> **Work item**
The lines from the one containing "Incase you face" through the end of the entries are what to output; reproduce them exactly and add nothing.

> **Data records**
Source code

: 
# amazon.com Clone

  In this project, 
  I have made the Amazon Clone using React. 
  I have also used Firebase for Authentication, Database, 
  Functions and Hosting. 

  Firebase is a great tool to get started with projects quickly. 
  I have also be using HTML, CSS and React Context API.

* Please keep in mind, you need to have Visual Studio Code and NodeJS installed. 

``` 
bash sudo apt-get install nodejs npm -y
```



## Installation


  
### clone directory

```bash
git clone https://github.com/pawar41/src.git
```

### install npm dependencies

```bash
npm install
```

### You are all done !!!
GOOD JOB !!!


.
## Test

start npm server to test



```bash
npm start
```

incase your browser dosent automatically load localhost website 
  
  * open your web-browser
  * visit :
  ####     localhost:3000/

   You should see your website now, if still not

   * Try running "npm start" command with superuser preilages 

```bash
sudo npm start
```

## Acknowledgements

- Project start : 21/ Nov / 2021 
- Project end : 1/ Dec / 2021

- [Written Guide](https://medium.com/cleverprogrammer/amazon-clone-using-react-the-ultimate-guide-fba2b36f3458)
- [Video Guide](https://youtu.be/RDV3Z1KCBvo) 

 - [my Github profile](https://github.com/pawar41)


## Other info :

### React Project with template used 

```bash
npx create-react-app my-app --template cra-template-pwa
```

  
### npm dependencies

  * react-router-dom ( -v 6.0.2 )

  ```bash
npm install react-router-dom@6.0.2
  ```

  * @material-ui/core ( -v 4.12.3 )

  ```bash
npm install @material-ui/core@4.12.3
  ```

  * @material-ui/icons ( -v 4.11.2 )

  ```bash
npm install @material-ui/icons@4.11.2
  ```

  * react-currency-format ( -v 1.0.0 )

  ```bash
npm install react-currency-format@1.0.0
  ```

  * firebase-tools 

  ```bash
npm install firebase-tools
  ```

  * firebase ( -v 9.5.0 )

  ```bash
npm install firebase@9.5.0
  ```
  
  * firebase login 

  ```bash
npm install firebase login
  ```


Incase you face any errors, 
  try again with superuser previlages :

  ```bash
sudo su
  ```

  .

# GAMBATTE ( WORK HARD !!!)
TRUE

> **Answer to this exercise**
Incase you face any errors, 
  try again with superuser previlages :

  ```bash
sudo su
  ```

  .

# GAMBATTE ( WORK HARD !!!)
TRUE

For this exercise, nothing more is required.